SWY » Topics » Policy Regarding Stockholder Rights Plan

This excerpt taken from the SWY DEF 14A filed Apr 4, 2007.

Policy Regarding Stockholder Rights Plan

 

In 2004 the Board of Directors adopted a policy stating that Safeway would submit any stockholder rights plan (also known as a “poison pill”) to a stockholder vote, subject only to the ability of the Board to act on its own to adopt a rights plan if the Board, exercising its fiduciary duties under Delaware law, determines such a submission would not be in the best interests of stockholders under the circumstances. If the Board adopts such a rights plan, it will expire unless ratified by the stockholders within one year of adoption. Safeway does not have a rights plan in place.
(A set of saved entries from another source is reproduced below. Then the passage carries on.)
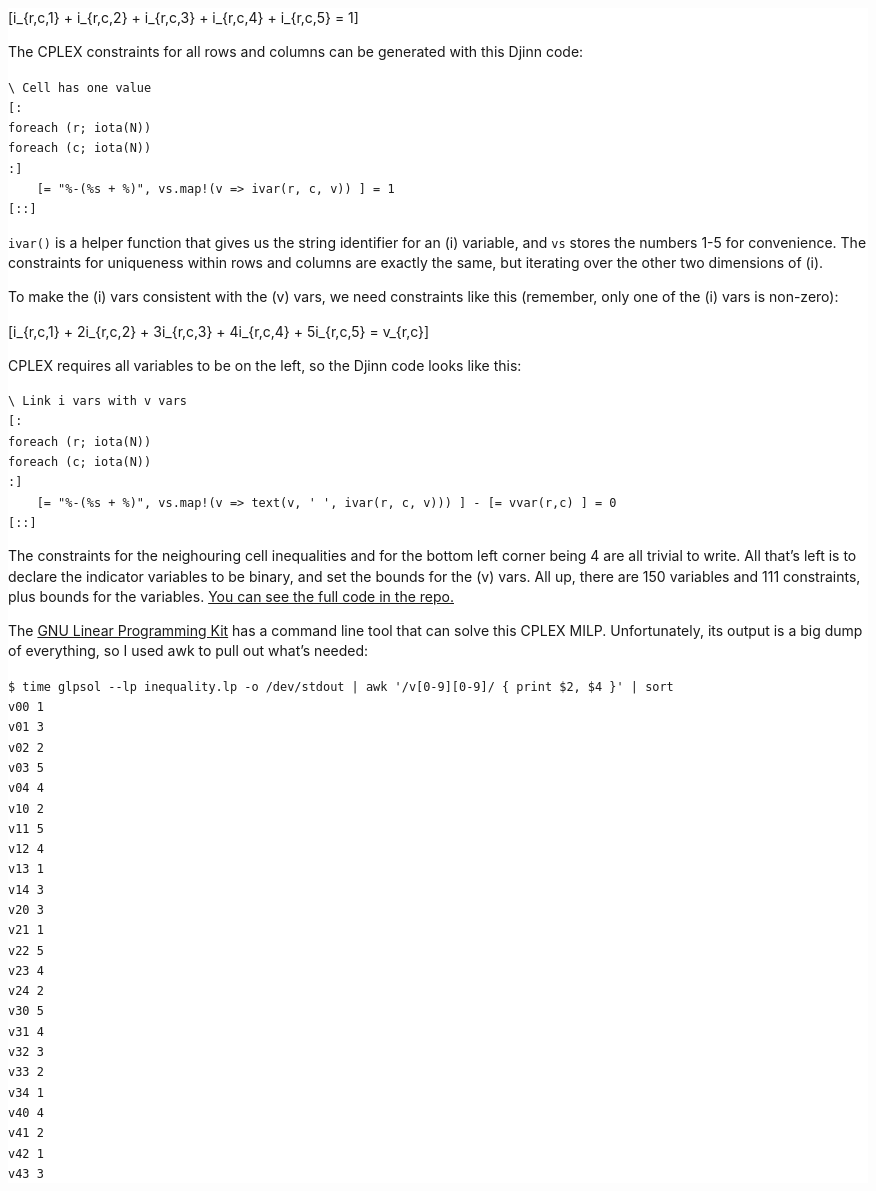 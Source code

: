 [i_{r,c,1} + i_{r,c,2} + i_{r,c,3} + i_{r,c,4} + i_{r,c,5} = 1]

The CPLEX constraints for all rows and columns can be generated with this Djinn code:

```
\ Cell has one value
[:
foreach (r; iota(N))
foreach (c; iota(N))
:]
    [= "%-(%s + %)", vs.map!(v => ivar(r, c, v)) ] = 1
[::]
```

`ivar()` is a helper function that gives us the string identifier for an (i) variable, and `vs` stores the numbers 1-5 for convenience. The constraints for uniqueness within rows and columns are exactly the same, but iterating over the other two dimensions of (i).

To make the (i) vars consistent with the (v) vars, we need constraints like this (remember, only one of the (i) vars is non-zero):

[i_{r,c,1} + 2i_{r,c,2} + 3i_{r,c,3} + 4i_{r,c,4} + 5i_{r,c,5} = v_{r,c}]

CPLEX requires all variables to be on the left, so the Djinn code looks like this:

```
\ Link i vars with v vars
[:
foreach (r; iota(N))
foreach (c; iota(N))
:]
    [= "%-(%s + %)", vs.map!(v => text(v, ' ', ivar(r, c, v))) ] - [= vvar(r,c) ] = 0
[::]
```

The constraints for the neighouring cell inequalities and for the bottom left corner being 4 are all trivial to write. All that’s left is to declare the indicator variables to be binary, and set the bounds for the (v) vars. All up, there are 150 variables and 111 constraints, plus bounds for the variables. [You can see the full code in the repo.][14]

The [GNU Linear Programming Kit][15] has a command line tool that can solve this CPLEX MILP. Unfortunately, its output is a big dump of everything, so I used awk to pull out what’s needed:

```
$ time glpsol --lp inequality.lp -o /dev/stdout | awk '/v[0-9][0-9]/ { print $2, $4 }' | sort
v00 1
v01 3
v02 2
v03 5
v04 4
v10 2
v11 5
v12 4
v13 1
v14 3
v20 3
v21 1
v22 5
v23 4
v24 2
v30 5
v31 4
v32 3
v33 2
v34 1
v40 4
v41 2
v42 1
v43 3
```

[#]: collector: (lujun9972)
[#]: translator: ( )
[#]: reviewer: ( )
[#]: publisher: ( )
[#]: url: ( )
[#]: subject: (Djinn: A Code Generator and Templating Language Inspired by Jinja2)
[#]: via: (https://theartofmachinery.com/2021/01/01/djinn.html)
[#]: author: (Simon Arneaud https://theartofmachinery.com)
[a]: https://theartofmachinery.com
[b]: https://github.com/lujun9972
[1]: https://jinja2docs.readthedocs.io/en/stable/
[2]: https://dlang.org/articles/mixin.html
[3]: https://theartofmachinery.com/2017/12/31/compile_time_brainfuck.html
[4]: https://gitlab.com/sarneaud/djinn
[5]: https://gitlab.com/sarneaud/djinn/-/tree/v0.1.0/examples
[6]: https://dlang.org/phobos/std_format.html#format-string
[7]: http://netpbm.sourceforge.net/doc/#formats
[8]: https://en.wikipedia.org/wiki/Mandelbrot_set
[9]: https://theartofmachinery.com/images/djinn/mandelbrot.png
[10]: https://theartofmachinery.com/images/djinn/inequality.svg
[11]: https://theartofmachinery.com/2020/05/21/glico_weighted_rock_paper_scissors.html
[12]: http://lpsolve.sourceforge.net/5.0/CPLEX-format.htm
[13]: https://zimpl.zib.de/
[14]: https://gitlab.com/sarneaud/djinn/-/tree/v0.1.0/examples/inequality.lp.dj
[15]: https://www.gnu.org/software/glpk/
[16]: https://theartofmachinery.com/images/djinn/inequality_solution.svg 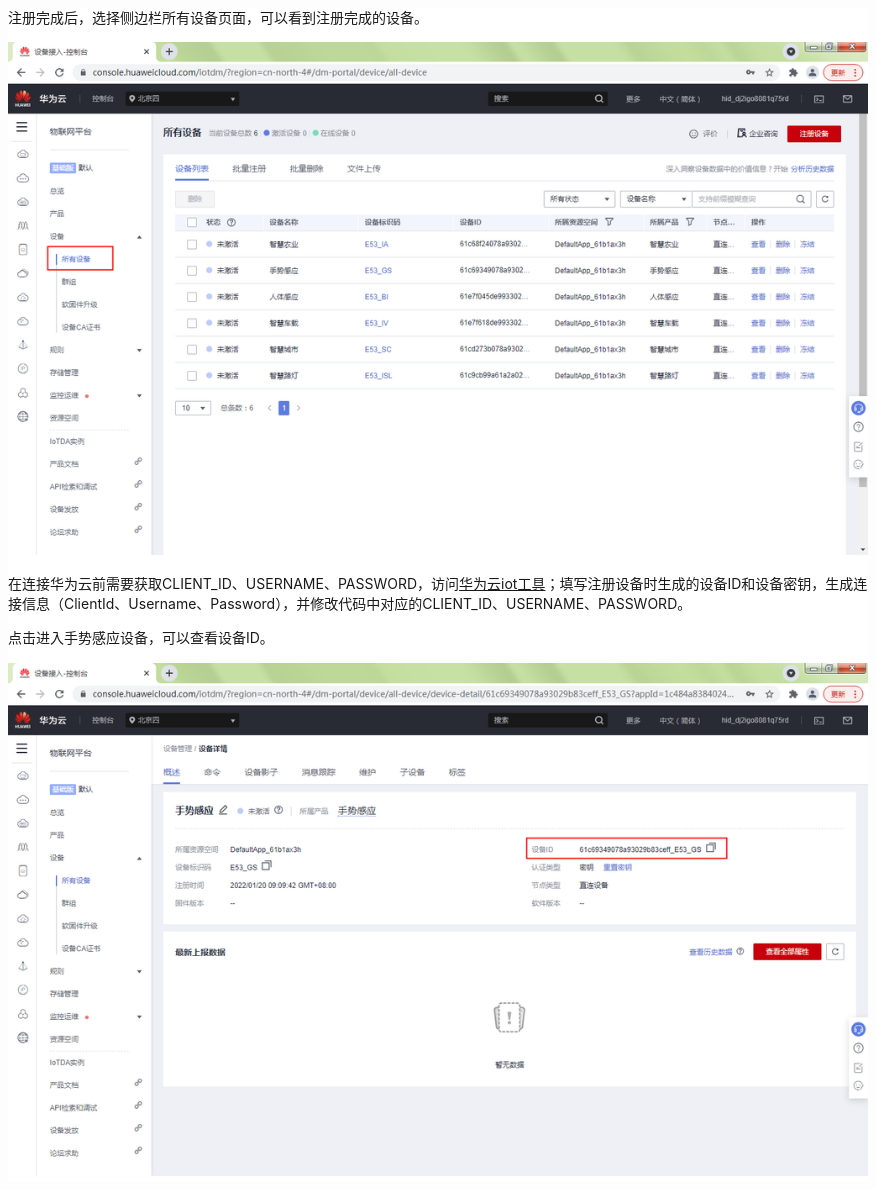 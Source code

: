 注册完成后，选择侧边栏所有设备页面，可以看到注册完成的设备。

![设备信息](/vendor/lockzhiner/rk2206/docs/figures/huaweicloud/all_device.png)

在连接华为云前需要获取CLIENT_ID、USERNAME、PASSWORD，访问[华为云iot工具](https://iot-tool.obs-website.cn-north-4.myhuaweicloud.com/)；填写注册设备时生成的设备ID和设备密钥，生成连接信息（ClientId、Username、Password），并修改代码中对应的CLIENT_ID、USERNAME、PASSWORD。

点击进入手势感应设备，可以查看设备ID。

![设备ID](/vendor/lockzhiner/rk2206/docs/figures/huaweicloud/GS/device_id.png)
The policy is contained in the Company’s Corporate Governance Guidelines, which are available at www.safeway.com/investor_relations, or in print to any stockholder by calling 925-467-3790.

 

This excerpt taken from the SWY DEF 14A filed Apr 12, 2006.

Policy Regarding Stockholder Rights Plan

 

In 2004, the Board of Directors adopted a policy stating that Safeway would submit any stockholder rights plan (also known as a “poison pill”) to a stockholder vote, subject only to the ability of the Board to act on its own to adopt a rights plan if the Board, exercising its fiduciary duties under Delaware law, determines that such a submission would not be in the best interests of stockholders under the circumstances. If the Board adopts such a rights plan, it will expire unless ratified by stockholders within one year of adoption. Safeway does not have a rights plan in place. The policy is contained in the Company’s Corporate Governance Guidelines, which are available at www.safeway.com/investor_relations, or in print to any stockholder by calling 925-467-3790.

 

This excerpt taken from the SWY DEF 14A filed Apr 12, 2005.

Policy Regarding Stockholder Rights Plan

 

On March 17, 2004 the Board adopted a policy that Safeway would submit any stockholder rights plan (also known as a “poison pill”) to a stockholder vote, subject only to the ability of the Board to act on its own to adopt a rights plan if the Board, exercising its fiduciary duties under Delaware law, determines that such a submission would not be in the best interests of stockholders under the circumstances. If the Board adopts such a rights plan, it will expire unless ratified by stockholders within one year of adoption. Safeway does not have a rights plan in place. The policy is incorporated into the Company’s Corporate Governance Guidelines, which are available at www.safeway.com/investor_relations.